How to complete this task =
Copy exactly the lines of the records below, and only those lines, beginning with the line that contains "Cross-cutting requirements will" and ending with the line that contains "## 3.2 Content".

Information shown START

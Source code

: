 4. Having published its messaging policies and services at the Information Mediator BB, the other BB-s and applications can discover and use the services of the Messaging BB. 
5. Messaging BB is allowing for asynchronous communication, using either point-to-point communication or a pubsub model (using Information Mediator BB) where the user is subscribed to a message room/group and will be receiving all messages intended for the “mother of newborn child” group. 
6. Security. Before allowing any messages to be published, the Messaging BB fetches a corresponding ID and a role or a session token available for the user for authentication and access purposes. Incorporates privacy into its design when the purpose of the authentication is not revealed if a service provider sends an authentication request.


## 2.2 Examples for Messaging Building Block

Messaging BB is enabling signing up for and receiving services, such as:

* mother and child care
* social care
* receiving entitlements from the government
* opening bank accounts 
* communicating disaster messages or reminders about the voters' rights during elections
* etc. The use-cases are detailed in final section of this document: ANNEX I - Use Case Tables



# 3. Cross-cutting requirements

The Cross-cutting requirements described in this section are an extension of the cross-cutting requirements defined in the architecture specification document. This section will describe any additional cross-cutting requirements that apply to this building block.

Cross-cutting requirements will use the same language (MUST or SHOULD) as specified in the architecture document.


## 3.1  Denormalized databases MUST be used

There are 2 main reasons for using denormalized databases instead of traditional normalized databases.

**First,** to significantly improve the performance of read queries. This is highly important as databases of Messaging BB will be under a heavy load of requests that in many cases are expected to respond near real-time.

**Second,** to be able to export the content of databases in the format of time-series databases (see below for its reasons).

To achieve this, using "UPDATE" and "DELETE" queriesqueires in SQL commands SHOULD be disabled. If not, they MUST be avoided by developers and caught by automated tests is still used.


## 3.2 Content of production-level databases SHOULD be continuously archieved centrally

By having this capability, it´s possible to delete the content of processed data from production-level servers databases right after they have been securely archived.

Information shown END

Your response =
Cross-cutting requirements will use the same language (MUST or SHOULD) as specified in the architecture document.


## 3.1  Denormalized databases MUST be used

There are 2 main reasons for using denormalized databases instead of traditional normalized databases.

**First,** to significantly improve the performance of read queries. This is highly important as databases of Messaging BB will be under a heavy load of requests that in many cases are expected to respond near real-time.

**Second,** to be able to export the content of databases in the format of time-series databases (see below for its reasons).

To achieve this, using "UPDATE" and "DELETE" queriesqueires in SQL commands SHOULD be disabled. If not, they MUST be avoided by developers and caught by automated tests is still used.


## 3.2 Content of production-level databases SHOULD be continuously archieved centrally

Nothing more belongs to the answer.